TASK ITEM:
For every line in the listing below that contains the word "commission", add one to the tally. State the final number and nothing else.

MATERIAL FOR THIS TASK:
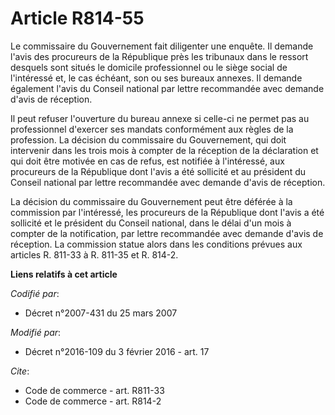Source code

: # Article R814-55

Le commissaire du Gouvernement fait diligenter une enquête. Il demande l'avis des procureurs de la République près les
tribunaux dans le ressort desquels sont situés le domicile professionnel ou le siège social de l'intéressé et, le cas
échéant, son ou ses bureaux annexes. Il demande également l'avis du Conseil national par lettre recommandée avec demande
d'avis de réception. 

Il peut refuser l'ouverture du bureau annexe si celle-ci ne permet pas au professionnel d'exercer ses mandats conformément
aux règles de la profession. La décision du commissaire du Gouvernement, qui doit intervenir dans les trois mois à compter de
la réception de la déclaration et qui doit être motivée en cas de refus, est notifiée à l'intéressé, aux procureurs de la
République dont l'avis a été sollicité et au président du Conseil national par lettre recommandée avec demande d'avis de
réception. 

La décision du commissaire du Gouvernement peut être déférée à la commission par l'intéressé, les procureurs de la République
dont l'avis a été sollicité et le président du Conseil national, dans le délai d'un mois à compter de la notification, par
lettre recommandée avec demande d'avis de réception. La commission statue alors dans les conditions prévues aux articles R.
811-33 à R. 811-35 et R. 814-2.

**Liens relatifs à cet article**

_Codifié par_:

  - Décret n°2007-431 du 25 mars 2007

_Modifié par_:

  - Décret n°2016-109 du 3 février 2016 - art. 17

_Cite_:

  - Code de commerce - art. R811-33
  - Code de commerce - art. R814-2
--
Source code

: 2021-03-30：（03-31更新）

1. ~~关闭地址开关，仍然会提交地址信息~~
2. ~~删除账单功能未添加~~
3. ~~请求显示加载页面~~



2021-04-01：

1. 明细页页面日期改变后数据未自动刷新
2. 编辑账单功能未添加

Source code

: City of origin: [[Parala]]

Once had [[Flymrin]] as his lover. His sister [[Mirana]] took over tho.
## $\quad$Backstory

THE ANSWER:
2